= Raymond II (bishop of Palencia) =

Catalan churchman

Raymond II (died 1183), called Raimundo de Minerva, was a Catalan churchman and the bishop of Palencia in the kingdom of Castile from 1148.

King Sancho III of Castile refers to him as his avunculus (uncle), implying that he was a brother of the Empress Berengaria, a fellow Catalan. On the other hand, his surname "de Minerva" probably indicates that he came from a noble family of the Minervois, perhaps the same family as Count Ponce de Minerva. Prior to his elevation to the episcopacy, he was a monk at the Abbey of Cluny under Abbot Peter the Venerable. His appointment in 1148 to the see of Palencia was probably made on the urging of Berengaria. The empress was visiting Palenca in 1149 when she died.

Following the death of Alfonso VII in 1157, his empire was split between his sons: Sancho III taking Castile and Ferdinand II taking León. This division caused the region around Palencia, the Tierra de Campos, in western Castile to become a disputed zone. Into this context, Pope Alexander III sent a letter Raymond castigating him for "seeking the company of knights more than was appropriate for a man in such a high post". Raymond was loyal to Sancho III and, after the latter's death in 1158, to his young son, King Alfonso VIII. In 1177 he went on a mission to England to retrieve Alfonso VIII's bride, Eleanor.
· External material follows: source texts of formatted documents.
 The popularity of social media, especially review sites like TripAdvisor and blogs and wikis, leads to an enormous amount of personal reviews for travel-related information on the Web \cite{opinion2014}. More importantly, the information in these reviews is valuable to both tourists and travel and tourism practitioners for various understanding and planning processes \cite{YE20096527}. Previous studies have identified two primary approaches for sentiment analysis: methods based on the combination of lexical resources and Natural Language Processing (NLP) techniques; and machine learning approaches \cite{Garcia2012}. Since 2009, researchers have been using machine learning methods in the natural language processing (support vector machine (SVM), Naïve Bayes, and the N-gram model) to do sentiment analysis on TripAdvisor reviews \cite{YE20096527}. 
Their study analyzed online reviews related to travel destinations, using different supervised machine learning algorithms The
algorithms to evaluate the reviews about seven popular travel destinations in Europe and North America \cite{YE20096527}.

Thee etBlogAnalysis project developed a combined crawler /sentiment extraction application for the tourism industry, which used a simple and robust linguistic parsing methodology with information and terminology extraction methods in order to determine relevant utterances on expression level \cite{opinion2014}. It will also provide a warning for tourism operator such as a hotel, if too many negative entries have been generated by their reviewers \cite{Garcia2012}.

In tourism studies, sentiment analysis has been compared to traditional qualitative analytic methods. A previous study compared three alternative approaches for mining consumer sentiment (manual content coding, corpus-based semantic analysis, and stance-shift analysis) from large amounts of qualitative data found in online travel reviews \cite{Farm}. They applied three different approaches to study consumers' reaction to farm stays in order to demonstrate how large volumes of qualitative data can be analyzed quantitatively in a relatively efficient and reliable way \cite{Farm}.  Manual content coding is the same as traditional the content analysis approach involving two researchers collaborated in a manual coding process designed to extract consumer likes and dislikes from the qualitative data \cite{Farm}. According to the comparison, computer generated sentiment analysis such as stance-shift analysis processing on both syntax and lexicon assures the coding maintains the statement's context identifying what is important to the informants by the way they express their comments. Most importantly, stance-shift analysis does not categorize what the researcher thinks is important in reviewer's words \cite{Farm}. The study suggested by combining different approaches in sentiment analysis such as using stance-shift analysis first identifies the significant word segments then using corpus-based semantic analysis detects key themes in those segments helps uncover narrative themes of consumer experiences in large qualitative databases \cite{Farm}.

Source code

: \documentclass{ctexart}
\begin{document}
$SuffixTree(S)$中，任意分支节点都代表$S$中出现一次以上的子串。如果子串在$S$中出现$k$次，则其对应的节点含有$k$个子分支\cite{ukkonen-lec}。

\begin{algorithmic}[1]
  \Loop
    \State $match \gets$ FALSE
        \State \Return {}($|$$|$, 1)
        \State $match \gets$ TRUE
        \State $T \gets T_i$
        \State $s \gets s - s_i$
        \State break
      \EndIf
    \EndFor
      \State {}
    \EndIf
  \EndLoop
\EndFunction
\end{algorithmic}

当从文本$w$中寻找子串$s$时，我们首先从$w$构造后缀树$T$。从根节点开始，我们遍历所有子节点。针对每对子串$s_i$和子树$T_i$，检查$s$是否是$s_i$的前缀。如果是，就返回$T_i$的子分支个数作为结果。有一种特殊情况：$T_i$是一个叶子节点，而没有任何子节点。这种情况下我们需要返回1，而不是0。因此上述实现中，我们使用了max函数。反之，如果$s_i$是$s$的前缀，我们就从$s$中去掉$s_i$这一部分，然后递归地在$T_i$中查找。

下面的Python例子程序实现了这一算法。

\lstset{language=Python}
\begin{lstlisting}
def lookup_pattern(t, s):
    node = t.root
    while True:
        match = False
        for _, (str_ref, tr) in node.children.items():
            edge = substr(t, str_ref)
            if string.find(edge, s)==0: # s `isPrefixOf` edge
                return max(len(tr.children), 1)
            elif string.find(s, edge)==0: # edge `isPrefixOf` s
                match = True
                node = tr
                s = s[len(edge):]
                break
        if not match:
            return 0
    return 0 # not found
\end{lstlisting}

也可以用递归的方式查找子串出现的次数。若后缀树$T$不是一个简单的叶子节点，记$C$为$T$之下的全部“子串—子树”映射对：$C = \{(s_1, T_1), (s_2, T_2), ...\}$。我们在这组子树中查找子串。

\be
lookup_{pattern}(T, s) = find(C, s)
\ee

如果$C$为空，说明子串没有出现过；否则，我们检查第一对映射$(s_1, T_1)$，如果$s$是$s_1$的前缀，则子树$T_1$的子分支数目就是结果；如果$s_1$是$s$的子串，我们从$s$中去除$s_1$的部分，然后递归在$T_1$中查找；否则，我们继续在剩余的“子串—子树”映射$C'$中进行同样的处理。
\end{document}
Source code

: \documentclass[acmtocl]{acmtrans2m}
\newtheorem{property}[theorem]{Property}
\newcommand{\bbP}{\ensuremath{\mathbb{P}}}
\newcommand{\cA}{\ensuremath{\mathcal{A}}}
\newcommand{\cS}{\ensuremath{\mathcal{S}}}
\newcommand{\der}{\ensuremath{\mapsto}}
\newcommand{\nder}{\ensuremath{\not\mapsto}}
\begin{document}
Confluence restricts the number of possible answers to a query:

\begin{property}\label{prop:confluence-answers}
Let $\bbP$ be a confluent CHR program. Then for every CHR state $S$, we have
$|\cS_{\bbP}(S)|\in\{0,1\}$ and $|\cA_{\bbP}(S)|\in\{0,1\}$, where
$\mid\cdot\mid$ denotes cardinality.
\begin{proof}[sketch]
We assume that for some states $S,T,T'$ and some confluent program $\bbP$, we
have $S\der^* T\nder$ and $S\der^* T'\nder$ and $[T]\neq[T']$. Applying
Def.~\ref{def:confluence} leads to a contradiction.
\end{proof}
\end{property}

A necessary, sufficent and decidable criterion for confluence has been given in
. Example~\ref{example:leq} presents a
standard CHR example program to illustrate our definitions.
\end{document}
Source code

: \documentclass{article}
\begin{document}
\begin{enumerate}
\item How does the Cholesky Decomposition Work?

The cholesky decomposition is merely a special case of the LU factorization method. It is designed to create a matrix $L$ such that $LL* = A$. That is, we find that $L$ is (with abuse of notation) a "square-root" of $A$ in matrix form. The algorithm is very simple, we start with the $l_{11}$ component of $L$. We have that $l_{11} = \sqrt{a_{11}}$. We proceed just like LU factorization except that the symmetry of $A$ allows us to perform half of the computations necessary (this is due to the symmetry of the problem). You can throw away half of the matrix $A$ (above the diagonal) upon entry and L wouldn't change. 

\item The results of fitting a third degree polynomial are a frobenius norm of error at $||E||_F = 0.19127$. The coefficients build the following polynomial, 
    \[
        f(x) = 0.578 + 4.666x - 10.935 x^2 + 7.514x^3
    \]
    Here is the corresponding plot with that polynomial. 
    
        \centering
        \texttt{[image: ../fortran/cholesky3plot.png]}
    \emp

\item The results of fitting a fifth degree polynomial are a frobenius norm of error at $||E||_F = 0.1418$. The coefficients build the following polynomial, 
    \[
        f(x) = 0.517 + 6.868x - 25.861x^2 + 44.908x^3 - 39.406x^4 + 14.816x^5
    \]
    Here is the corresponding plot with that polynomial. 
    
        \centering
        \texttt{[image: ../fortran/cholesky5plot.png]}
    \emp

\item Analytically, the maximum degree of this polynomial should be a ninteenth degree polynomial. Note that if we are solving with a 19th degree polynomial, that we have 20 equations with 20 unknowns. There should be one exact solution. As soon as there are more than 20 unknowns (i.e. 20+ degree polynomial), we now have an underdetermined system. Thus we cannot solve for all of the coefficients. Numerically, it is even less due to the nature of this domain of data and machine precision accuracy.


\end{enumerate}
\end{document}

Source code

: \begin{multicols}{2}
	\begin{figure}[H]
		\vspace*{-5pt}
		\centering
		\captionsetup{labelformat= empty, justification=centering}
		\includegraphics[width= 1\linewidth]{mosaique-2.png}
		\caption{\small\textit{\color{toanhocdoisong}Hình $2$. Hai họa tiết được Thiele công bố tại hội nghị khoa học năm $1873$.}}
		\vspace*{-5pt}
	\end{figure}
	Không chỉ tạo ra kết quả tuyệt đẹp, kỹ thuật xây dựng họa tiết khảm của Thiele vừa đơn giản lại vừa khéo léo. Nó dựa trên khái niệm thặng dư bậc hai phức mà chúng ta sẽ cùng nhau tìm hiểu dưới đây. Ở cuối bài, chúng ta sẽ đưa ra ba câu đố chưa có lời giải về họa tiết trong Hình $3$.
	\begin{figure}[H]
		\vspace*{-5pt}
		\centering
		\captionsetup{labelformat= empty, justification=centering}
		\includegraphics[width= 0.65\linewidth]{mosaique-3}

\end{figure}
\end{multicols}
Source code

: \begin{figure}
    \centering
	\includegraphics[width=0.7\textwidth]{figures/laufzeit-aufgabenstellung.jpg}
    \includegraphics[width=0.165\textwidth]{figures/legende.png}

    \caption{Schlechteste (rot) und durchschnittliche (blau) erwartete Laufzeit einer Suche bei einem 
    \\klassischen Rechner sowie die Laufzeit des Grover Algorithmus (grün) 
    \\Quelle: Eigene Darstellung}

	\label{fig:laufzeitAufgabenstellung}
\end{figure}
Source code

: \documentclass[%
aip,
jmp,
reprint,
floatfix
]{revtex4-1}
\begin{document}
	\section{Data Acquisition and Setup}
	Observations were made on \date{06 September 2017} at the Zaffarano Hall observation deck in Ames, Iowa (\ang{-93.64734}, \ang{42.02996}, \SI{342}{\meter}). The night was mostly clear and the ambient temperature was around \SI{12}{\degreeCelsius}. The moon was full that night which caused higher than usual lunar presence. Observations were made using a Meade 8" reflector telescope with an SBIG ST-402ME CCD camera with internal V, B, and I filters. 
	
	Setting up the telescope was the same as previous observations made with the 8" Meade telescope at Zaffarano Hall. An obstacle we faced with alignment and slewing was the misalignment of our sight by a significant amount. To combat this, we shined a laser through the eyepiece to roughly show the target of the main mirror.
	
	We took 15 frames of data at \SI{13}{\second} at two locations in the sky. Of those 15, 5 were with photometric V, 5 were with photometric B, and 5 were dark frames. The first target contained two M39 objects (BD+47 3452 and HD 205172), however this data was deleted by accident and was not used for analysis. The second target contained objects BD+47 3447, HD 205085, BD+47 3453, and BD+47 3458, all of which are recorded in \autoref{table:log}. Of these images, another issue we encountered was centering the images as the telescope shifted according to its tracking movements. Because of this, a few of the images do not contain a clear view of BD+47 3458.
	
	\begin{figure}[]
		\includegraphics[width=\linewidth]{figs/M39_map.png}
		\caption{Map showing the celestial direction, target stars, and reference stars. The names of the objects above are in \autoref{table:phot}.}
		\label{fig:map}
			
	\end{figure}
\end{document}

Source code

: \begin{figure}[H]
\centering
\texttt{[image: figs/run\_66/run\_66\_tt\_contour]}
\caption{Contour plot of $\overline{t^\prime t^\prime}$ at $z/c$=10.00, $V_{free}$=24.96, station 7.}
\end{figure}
Raymond was the last of a series of Catalan bishops going back over a century to the restoration of the diocese of Palencia in 1035, and he continued to favour Catalans for positions. A single document of 1162 shows several clerics with Catalan names: the deacon Bernard Simon, the archdeacons Raymond Arnaldi and Bernard Pessun, Abbot Berengar of Hermidas, the episcopal chaplain Garnerius and the diocesan chancellor Martin Ermengaudi. Raymond did not call any diocesan synods, nor did he travel widely in his diocese or show a great interest in restoring churches, but he developed the system of council and archdeaconries through which the diocese was administered. He also favoured economic development and the settlement of underpopulated areas. The first university-educated masters (magistri) also arrived in Palencia during his term. The cathedral school developed under Raymond—which educated men like Domingo de Caleruega, Pedro González Telmo and perhaps Gonzalo de Berceo—became the basis of the University of Palencia after Raymond's death.